[Excerpts from a dataset]
-----
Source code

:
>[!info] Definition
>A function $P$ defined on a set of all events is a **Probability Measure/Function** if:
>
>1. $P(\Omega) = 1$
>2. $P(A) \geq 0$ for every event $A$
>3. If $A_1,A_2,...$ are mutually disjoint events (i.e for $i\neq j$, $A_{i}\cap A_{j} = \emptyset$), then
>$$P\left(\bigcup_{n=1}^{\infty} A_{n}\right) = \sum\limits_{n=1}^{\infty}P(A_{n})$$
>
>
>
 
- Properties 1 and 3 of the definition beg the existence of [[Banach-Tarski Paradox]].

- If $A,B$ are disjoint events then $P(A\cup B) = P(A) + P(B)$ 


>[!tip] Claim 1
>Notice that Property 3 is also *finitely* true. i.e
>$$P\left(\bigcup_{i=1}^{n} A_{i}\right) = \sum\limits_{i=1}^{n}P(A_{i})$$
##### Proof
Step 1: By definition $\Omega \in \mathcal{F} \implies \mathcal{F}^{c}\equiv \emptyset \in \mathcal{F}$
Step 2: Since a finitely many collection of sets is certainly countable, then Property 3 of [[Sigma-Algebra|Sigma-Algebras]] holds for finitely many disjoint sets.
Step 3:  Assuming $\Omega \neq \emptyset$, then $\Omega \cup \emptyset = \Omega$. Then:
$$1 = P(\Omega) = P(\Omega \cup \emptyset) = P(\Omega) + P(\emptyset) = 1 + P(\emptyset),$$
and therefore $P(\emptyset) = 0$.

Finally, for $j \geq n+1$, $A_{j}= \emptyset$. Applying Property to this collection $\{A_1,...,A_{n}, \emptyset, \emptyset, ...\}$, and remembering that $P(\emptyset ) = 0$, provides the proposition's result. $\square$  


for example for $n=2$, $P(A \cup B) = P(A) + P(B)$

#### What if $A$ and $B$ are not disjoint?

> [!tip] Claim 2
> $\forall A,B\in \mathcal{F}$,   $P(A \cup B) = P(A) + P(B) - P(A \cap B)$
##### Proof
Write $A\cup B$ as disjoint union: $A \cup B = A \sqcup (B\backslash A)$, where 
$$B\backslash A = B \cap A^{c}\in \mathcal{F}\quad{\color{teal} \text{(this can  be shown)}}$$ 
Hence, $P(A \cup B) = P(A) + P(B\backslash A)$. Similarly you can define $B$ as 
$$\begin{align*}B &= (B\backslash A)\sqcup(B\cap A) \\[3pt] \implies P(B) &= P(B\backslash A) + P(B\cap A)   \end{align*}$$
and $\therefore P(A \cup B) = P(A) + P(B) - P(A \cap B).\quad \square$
-----
◆ **Task instructions**: Copy each line in the entries above where the word "quad" shows up.

◆ **Solved problem**:
$$B\backslash A = B \cap A^{c}\in \mathcal{F}\quad{\color{teal} \text{(this can  be shown)}}$$ 
and $\therefore P(A \cup B) = P(A) + P(B) - P(A \cap B).\quad \square$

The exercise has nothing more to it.